Within these entries, how many lines contain the word "tasaEmpleador"? Answer with the number alone.

Saved entries
########################################
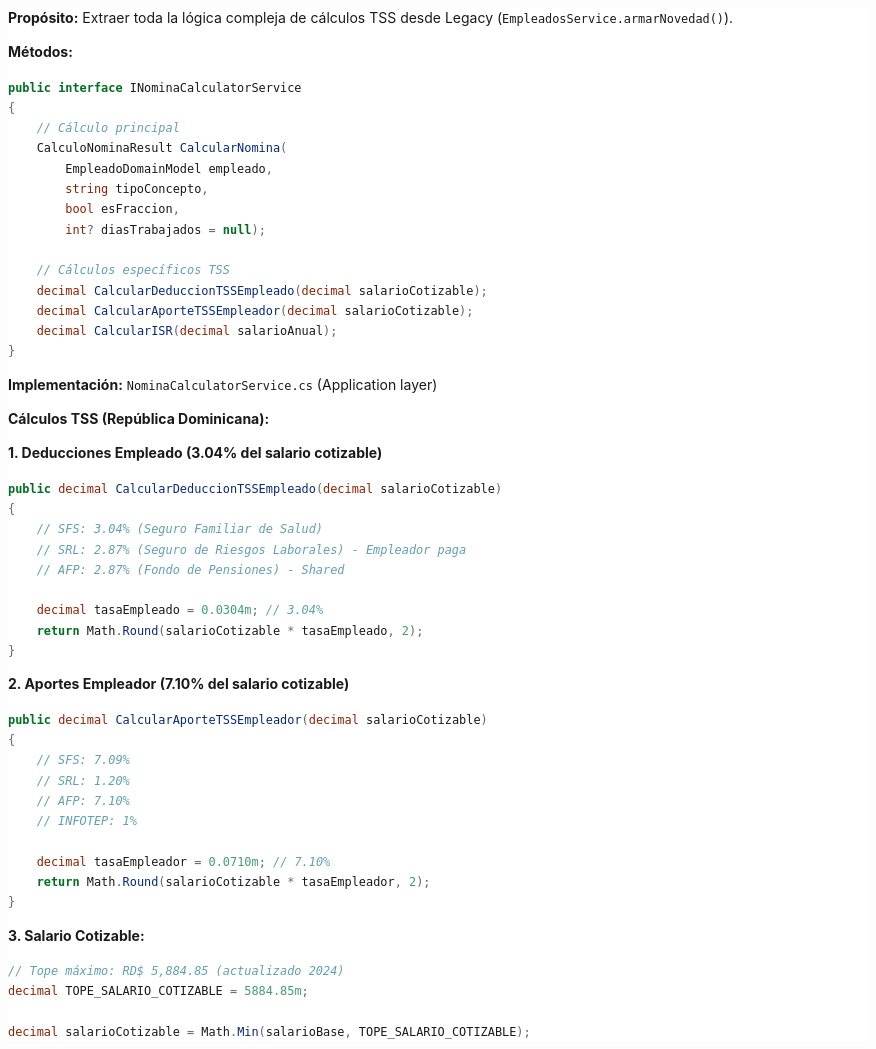 **Propósito:** Extraer toda la lógica compleja de cálculos TSS desde Legacy (`EmpleadosService.armarNovedad()`).

**Métodos:**
```csharp
public interface INominaCalculatorService
{
    // Cálculo principal
    CalculoNominaResult CalcularNomina(
        EmpleadoDomainModel empleado,
        string tipoConcepto,
        bool esFraccion,
        int? diasTrabajados = null);
    
    // Cálculos específicos TSS
    decimal CalcularDeduccionTSSEmpleado(decimal salarioCotizable);
    decimal CalcularAporteTSSEmpleador(decimal salarioCotizable);
    decimal CalcularISR(decimal salarioAnual);
}
```

**Implementación:** `NominaCalculatorService.cs` (Application layer)

**Cálculos TSS (República Dominicana):**

**1. Deducciones Empleado (3.04% del salario cotizable)**
```csharp
public decimal CalcularDeduccionTSSEmpleado(decimal salarioCotizable)
{
    // SFS: 3.04% (Seguro Familiar de Salud)
    // SRL: 2.87% (Seguro de Riesgos Laborales) - Empleador paga
    // AFP: 2.87% (Fondo de Pensiones) - Shared
    
    decimal tasaEmpleado = 0.0304m; // 3.04%
    return Math.Round(salarioCotizable * tasaEmpleado, 2);
}
```

**2. Aportes Empleador (7.10% del salario cotizable)**
```csharp
public decimal CalcularAporteTSSEmpleador(decimal salarioCotizable)
{
    // SFS: 7.09%
    // SRL: 1.20%
    // AFP: 7.10%
    // INFOTEP: 1%
    
    decimal tasaEmpleador = 0.0710m; // 7.10%
    return Math.Round(salarioCotizable * tasaEmpleador, 2);
}
```

**3. Salario Cotizable:**
```csharp
// Tope máximo: RD$ 5,884.85 (actualizado 2024)
decimal TOPE_SALARIO_COTIZABLE = 5884.85m;

decimal salarioCotizable = Math.Min(salarioBase, TOPE_SALARIO_COTIZABLE);
```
########################################
Answer to the exercise: 2